(Material for this task):
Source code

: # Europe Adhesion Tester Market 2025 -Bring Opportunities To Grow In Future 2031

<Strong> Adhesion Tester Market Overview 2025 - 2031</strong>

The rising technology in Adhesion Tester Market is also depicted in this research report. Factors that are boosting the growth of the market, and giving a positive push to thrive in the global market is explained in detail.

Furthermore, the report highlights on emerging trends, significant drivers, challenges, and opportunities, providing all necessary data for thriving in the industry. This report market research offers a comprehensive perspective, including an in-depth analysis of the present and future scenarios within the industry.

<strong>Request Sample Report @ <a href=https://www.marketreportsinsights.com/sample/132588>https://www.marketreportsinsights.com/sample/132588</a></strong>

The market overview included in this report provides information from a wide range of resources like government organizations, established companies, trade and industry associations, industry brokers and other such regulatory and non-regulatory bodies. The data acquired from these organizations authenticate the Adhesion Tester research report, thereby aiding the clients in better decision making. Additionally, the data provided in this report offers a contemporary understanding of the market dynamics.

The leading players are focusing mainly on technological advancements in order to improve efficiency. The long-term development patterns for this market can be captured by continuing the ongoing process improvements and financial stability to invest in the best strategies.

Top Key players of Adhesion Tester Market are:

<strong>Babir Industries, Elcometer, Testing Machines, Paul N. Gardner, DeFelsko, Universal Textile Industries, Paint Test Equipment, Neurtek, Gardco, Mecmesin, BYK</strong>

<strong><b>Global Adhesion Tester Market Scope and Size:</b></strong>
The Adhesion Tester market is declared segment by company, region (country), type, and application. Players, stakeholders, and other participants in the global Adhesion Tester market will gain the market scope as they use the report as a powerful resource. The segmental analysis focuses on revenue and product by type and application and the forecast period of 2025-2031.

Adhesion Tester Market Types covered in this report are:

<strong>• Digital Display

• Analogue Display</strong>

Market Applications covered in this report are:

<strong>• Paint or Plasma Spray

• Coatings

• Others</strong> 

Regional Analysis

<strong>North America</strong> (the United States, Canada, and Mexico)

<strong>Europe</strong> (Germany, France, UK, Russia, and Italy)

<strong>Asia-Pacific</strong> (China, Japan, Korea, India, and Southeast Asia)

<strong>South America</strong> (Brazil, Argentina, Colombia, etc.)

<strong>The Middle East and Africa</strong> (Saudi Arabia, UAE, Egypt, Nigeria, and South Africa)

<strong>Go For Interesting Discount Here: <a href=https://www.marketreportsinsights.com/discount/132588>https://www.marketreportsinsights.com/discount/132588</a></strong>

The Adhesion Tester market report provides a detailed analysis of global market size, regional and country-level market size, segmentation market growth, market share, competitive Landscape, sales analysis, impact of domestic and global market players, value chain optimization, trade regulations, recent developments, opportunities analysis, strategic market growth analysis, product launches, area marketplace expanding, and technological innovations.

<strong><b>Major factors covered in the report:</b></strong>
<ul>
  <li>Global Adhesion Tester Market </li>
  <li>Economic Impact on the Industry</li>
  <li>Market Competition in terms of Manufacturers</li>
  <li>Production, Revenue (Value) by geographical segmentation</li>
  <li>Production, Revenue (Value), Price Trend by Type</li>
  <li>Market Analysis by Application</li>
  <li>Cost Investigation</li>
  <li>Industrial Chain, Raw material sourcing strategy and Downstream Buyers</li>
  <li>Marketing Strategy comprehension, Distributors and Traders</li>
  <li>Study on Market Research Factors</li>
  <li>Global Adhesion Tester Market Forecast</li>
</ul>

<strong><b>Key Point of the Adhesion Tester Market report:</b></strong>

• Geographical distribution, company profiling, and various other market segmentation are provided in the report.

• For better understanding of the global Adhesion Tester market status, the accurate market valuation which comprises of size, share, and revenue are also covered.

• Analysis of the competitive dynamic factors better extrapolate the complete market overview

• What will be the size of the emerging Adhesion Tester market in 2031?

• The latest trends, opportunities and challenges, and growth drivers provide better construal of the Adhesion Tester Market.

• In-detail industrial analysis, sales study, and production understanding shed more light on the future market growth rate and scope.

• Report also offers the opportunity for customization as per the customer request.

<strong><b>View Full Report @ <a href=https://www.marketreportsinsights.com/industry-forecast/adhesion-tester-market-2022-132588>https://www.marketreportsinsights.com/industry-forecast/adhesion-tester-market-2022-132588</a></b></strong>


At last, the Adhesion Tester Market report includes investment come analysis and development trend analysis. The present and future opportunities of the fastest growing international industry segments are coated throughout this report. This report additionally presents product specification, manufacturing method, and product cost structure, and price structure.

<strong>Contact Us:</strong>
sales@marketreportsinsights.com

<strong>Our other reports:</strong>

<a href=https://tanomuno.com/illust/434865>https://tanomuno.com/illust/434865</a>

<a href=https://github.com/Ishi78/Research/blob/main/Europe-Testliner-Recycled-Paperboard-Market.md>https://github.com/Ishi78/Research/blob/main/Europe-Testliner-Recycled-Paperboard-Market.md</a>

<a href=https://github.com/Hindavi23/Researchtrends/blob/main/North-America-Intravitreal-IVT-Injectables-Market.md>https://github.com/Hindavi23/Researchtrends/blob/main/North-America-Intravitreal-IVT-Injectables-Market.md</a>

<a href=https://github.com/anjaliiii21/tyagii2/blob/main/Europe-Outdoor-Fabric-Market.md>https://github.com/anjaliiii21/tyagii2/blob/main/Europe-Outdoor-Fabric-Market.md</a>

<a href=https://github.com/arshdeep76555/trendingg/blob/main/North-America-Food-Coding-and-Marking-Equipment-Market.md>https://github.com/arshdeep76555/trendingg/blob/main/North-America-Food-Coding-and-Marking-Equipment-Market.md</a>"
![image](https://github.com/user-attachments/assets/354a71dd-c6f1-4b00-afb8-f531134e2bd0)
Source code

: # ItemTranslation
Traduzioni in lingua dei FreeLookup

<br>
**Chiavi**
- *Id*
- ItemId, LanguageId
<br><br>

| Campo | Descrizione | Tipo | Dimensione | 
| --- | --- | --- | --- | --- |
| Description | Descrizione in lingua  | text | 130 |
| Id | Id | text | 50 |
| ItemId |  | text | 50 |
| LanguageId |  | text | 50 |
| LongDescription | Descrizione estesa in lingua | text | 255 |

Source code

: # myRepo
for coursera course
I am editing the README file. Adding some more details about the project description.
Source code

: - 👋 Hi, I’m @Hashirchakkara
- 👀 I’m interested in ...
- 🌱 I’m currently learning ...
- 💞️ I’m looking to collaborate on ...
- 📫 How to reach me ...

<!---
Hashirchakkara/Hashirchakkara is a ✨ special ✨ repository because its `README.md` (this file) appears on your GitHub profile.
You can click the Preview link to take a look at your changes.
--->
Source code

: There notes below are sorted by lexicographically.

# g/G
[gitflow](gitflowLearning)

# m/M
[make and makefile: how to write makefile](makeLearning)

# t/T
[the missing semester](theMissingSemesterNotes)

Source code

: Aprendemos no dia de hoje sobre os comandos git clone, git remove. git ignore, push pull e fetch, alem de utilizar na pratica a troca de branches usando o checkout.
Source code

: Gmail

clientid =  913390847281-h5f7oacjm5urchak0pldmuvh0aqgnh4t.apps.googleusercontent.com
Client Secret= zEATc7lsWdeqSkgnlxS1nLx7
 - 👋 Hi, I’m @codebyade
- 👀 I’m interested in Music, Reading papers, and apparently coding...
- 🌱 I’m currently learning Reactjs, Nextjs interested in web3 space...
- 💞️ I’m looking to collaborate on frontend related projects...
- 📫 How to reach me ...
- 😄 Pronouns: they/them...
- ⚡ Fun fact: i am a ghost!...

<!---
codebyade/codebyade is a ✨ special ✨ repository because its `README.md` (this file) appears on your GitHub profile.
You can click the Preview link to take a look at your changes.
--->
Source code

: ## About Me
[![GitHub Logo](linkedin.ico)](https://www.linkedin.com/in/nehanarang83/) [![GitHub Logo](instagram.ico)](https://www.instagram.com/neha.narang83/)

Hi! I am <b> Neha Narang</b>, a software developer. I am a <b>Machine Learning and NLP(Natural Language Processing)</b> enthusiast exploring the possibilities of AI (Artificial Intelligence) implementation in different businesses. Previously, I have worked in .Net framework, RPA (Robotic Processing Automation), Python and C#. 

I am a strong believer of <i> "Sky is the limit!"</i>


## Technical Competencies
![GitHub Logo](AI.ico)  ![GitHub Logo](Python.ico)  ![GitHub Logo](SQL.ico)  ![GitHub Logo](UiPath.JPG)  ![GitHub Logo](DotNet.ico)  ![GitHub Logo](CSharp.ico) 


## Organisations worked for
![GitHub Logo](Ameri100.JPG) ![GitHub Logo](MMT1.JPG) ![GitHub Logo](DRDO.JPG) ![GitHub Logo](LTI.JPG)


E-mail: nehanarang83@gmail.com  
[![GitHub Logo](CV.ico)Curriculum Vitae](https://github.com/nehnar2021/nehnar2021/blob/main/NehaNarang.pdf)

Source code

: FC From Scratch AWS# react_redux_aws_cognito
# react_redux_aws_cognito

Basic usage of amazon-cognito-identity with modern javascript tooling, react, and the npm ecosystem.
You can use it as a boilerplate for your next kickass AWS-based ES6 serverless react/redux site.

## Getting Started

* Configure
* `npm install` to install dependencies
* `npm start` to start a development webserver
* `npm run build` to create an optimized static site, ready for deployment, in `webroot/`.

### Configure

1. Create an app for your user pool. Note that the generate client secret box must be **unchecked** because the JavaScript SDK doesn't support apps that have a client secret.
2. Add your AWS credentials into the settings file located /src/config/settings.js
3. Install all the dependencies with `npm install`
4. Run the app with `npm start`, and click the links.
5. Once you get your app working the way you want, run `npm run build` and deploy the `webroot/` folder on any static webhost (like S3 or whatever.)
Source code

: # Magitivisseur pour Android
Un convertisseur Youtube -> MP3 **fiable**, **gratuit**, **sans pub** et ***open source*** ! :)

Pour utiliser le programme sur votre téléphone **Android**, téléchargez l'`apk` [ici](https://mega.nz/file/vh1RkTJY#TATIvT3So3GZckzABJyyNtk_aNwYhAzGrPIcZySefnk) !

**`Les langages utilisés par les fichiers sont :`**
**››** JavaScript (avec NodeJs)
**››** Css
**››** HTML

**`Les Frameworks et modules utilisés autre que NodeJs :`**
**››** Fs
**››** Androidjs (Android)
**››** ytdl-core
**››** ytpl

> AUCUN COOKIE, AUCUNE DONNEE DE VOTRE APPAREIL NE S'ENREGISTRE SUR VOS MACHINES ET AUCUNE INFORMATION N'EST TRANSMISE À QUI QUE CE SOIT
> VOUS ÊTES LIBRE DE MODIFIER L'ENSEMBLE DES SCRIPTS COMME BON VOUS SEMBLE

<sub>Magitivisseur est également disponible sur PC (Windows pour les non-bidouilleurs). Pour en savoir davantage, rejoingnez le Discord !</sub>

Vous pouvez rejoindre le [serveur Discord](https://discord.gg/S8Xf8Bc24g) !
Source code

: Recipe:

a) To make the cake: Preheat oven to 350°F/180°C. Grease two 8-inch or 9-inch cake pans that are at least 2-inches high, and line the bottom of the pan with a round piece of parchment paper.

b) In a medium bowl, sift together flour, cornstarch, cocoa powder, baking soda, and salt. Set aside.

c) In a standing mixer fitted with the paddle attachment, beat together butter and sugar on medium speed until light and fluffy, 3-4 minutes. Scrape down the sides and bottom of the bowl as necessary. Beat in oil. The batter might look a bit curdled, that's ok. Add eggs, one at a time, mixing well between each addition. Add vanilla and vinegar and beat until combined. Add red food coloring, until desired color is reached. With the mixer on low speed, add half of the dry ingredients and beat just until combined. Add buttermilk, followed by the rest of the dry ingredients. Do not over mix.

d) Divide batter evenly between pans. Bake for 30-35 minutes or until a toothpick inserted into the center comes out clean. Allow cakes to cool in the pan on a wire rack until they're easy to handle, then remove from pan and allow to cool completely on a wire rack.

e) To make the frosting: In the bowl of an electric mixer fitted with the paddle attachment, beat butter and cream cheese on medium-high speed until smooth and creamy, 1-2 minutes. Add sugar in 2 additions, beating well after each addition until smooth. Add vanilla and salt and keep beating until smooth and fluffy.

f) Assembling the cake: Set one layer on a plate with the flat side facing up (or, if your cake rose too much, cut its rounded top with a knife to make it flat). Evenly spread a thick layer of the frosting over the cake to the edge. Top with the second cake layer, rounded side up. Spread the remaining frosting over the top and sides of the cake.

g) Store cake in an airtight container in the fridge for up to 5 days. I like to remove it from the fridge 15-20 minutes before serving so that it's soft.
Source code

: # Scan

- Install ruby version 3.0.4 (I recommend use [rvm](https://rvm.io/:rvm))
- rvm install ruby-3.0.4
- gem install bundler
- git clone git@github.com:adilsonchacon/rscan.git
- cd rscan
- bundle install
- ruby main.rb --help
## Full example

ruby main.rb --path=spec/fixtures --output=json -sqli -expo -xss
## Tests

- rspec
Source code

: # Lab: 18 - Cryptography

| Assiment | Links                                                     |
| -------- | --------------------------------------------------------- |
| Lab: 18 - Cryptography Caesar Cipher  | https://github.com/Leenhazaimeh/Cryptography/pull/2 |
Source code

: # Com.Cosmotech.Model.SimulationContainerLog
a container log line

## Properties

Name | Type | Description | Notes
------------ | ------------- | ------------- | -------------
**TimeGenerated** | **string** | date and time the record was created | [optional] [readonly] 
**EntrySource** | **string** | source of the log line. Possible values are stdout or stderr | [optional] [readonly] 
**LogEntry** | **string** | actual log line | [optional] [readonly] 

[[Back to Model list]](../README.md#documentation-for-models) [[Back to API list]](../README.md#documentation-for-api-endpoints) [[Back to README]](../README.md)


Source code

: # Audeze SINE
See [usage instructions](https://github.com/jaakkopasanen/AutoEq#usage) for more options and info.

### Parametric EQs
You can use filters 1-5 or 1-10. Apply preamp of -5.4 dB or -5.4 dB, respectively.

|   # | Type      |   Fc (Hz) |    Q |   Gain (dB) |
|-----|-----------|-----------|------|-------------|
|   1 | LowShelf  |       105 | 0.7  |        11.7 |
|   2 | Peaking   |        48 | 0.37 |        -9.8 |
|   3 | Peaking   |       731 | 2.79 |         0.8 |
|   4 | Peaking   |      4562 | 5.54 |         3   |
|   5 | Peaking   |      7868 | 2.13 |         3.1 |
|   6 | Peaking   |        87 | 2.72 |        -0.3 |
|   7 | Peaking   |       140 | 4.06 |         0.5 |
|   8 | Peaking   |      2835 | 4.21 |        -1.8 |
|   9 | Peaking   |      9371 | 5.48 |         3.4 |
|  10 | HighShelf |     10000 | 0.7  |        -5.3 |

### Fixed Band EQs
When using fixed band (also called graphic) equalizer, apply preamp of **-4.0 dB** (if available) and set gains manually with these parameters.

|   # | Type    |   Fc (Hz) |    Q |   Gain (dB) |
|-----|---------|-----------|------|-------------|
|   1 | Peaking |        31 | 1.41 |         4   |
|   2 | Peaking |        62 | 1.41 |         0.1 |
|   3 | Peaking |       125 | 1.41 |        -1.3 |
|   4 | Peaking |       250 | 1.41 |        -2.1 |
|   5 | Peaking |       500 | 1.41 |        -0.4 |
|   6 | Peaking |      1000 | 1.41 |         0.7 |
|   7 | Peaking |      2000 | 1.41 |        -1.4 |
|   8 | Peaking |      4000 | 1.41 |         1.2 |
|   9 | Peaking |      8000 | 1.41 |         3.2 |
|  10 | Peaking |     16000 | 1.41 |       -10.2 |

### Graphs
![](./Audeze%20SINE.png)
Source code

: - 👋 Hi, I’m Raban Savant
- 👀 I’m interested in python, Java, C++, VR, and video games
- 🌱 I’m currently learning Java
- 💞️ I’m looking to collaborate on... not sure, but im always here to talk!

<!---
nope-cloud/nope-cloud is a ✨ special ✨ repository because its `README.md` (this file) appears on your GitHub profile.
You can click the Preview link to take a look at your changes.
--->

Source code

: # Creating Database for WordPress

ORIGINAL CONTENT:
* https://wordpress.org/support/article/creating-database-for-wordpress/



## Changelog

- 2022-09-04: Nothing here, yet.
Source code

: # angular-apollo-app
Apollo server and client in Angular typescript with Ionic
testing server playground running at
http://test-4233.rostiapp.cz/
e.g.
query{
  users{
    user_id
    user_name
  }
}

(How to complete this task): From the material given, work out how many lines hold the string "webroot"; state that number and nothing further.

(Solution to the exercise): 2